After my miscarriage earlier this year, I spent a lot of time thinking about infant faith.  I took great comfort in the fact that while I was pregnant for those few short weeks, I was able to attend our district synodical convention and hear the Word preached several times there, along with attending church when the campaign schedule allowed.  As a Lutheran, or maybe more broadly, as someone who believes sincerely in infant faith and infant baptism, that gave me the hope that my child did hear the Word, which is all that is needed for faith.  God is good and faithful, and I will trust in His mercies with my child that I will never get to meet here on earth.

While Lutherans (and other subscribers to paedobaptism--another name for infant baptism) believe that we are conceived with Original Sin present from that very first moment that sparks life, we also believe that because faith comes through hearing, that faith, too, can follow at a very early age--perhaps even before birth.  Who are we to say what God may or may not be able to accomplish?  There is no "age of accountability  (for that denies Original Sin being from conception), nor is there a need for a believer's baptism.

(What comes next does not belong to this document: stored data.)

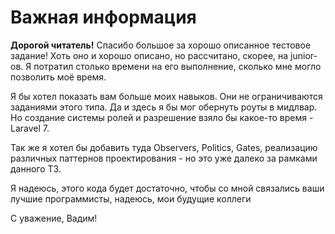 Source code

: <h1>Важная информация</h1>
<p><strong>Дорогой читатель!</strong> Спасибо большое за хорошо описанное тестовое задание! Хоть оно и хорошо описано, но рассчитано, скорее, на junior-ов. Я потратил столько времени на его выполнение, сколько мне могло позволить моё время.</p>
<p>Я бы хотел показать вам больше моих навыков. Они не ограничиваются заданиями этого типа. Да и здесь я бы мог обернуть роуты в мидлвар. Но создание системы ролей и разрешение взяло бы какое-то время - Laravel 7.</p>
<p>Так же я хотел бы добавить туда Observers, Politics, Gates, реализацию различных паттернов проектирования - но это уже далеко за рамками данного ТЗ.<p>
<p>Я надеюсь, этого кода будет достаточно, чтобы со мной связались ваши лучшие программисты, надеюсь, мои будущие коллеги<p>
    
<p>С уважение, Вадим!</p>

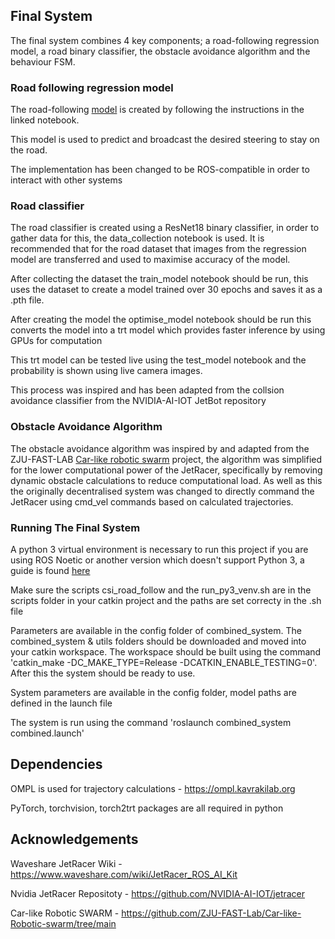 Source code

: 
## Final System

The final system combines 4 key components; a road-following regression model, a road binary classifier, the obstacle avoidance algorithm and the behaviour FSM.

### Road following regression model

The road-following [model](https://github.com/NVIDIA-AI-IOT/jetracer/blob/master/notebooks/interactive_regression.ipynb) is created by following the instructions in the linked notebook.

This model is used to predict and broadcast the desired steering to stay on the road. 

The implementation has been changed to be ROS-compatible in order to interact with other systems

### Road classifier

The road classifier is created using a ResNet18 binary classifier, in order to gather data for this, the data_collection notebook is used. It is recommended that for the road dataset that images from the regression model are transferred and used to maximise accuracy of the model.

After collecting the dataset the train_model notebook should be run, this uses the dataset to create a model trained over 30 epochs and saves it as a .pth file.

After creating the model the optimise_model notebook should be run this converts the model into a trt model which provides faster inference by using GPUs for computation

This trt model can be tested live using the test_model notebook and the probability is shown using live camera images.

This process was inspired and has been adapted from the collsion avoidance classifier from the NVIDIA-AI-IOT JetBot repository

### Obstacle Avoidance Algorithm

The obstacle avoidance algorithm was inspired by and adapted from the ZJU-FAST-LAB [Car-like robotic swarm](https://github.com/ZJU-FAST-Lab/Car-like-Robotic-swarm/tree/main) project, the algorithm was simplified for the lower computational power of the JetRacer, specifically by removing dynamic obstacle calculations to reduce computational load. As well as this the originally decentralised system was changed to directly command the JetRacer using cmd_vel commands based on calculated trajectories.

### Running The Final System

A python 3 virtual environment is necessary to run this project if you are using ROS Noetic or another version which doesn't support Python 3, a guide is found [here](https://docs.python.org/3/library/venv.html)

Make sure the scripts csi_road_follow and the run_py3_venv.sh are in the scripts folder in your catkin project and the paths are set correcty in the .sh file

Parameters are available in the config folder of combined_system. The combined_system & utils folders should be downloaded and moved into your catkin workspace. The workspace should be built using the command 'catkin_make -DC_MAKE_TYPE=Release -DCATKIN_ENABLE_TESTING=0'. After this the system should be ready to use. 

System parameters are available in the config folder, model paths are defined in the launch file

The system is run using the command 'roslaunch combined_system combined.launch'

## Dependencies 

OMPL is used for trajectory calculations - https://ompl.kavrakilab.org

PyTorch, torchvision, torch2trt packages are all required in python



## Acknowledgements

Waveshare JetRacer Wiki - https://www.waveshare.com/wiki/JetRacer_ROS_AI_Kit

Nvidia JetRacer Repositoty - https://github.com/NVIDIA-AI-IOT/jetracer

Car-like Robotic SWARM - https://github.com/ZJU-FAST-Lab/Car-like-Robotic-swarm/tree/main
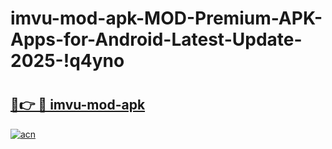 # imvu-mod-apk-MOD-Premium-APK-Apps-for-Android-Latest-Update-2025-!q4yno

# <h2><a href="https://x88xhw.esa.edu.pl?title=imvu-mod-apk&ref=q4yno">🔗👉 🔴 imvu-mod-apk</a></h2>

[![acn](https://github.com/user-attachments/assets/0f9c940e-d8b0-45ae-aac7-cd30a18b3e1c)](https://x88xhw.esa.edu.pl?title=imvu-mod-apk&ref=q4yno)

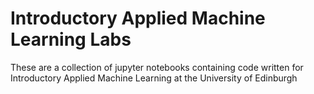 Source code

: # Introductory Applied Machine Learning Labs

These are a collection of jupyter notebooks containing code written for Introductory Applied Machine Learning at the University of Edinburgh
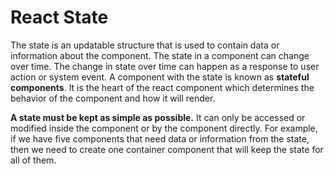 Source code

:# React State

The state is an updatable structure that is used to contain data or information about the component. The state in a component can change over time. The change in state over time can happen as a response to user action or system event. A component with the state is known as **stateful components**. It is the heart of the react component which determines the behavior of the component and how it will render.

**A state must be kept as simple as possible.** It can only be accessed or modified inside the component or by the component directly. For example, if we have five components that need data or information from the state, then we need to create one container component that will keep the state for all of them.


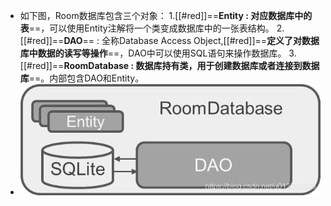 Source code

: - 如下图，Room数据库包含三个对象：
  1.[[#red]]==**Entity : 对应数据库中的表**==，可以使用Entity注解将一个类变成数据库中的一张表结构。
  2. [[#red]]==**DAO**== : 全称Database Access Object,[[#red]]==**定义了对数据库中数据的读写等操作**==，DAO中可以使用SQL语句来操作数据库。
  3. [[#red]]==**RoomDatabase : 数据库持有类，用于创建数据库或者连接到数据库**==。内部包含DAO和Entity。
- ![image.png](../assets/image_1684224407502_0.png) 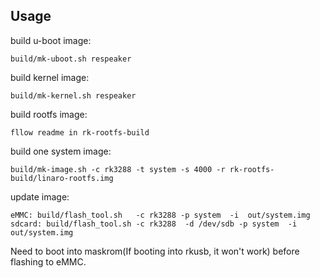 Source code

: ## Usage
build u-boot image:

	build/mk-uboot.sh respeaker

build kernel image:

	build/mk-kernel.sh respeaker
    
    
build rootfs image:

	fllow readme in rk-rootfs-build

build one system image:

	build/mk-image.sh -c rk3288 -t system -s 4000 -r rk-rootfs-build/linaro-rootfs.img

update image: 

	eMMC: build/flash_tool.sh   -c rk3288 -p system  -i  out/system.img
	sdcard: build/flash_tool.sh -c rk3288  -d /dev/sdb -p system  -i  out/system.img 

Need to boot into maskrom(If booting into rkusb, it won't work) before flashing to eMMC.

Now that I'm expecting again (14 weeks now!), it has been on my mind once more.  At least in our Lutheran synod (LC-MS), the Pastor blesses the children who are not receiving communion with a remembrance of their baptism.  I was so moved yesterday while we celebrated the Lord's Supper.  Perhaps I've just never noticed this, or perhaps it is something that not all Pastors do, but my Pastor also blessed my unborn child, asking for God to guard it and bring it safely to His promises in baptism.  What an incredible statement of our beliefs and our faith that even the littlest among us may also be worked upon by the Holy Ghost to be brought to faith!

I was two weeks old when I was baptized, and I do not remember a single day when I didn't have faith.  For me, it was never a question of when I had faith, but perhaps when didn't I?  I certainly can't remember.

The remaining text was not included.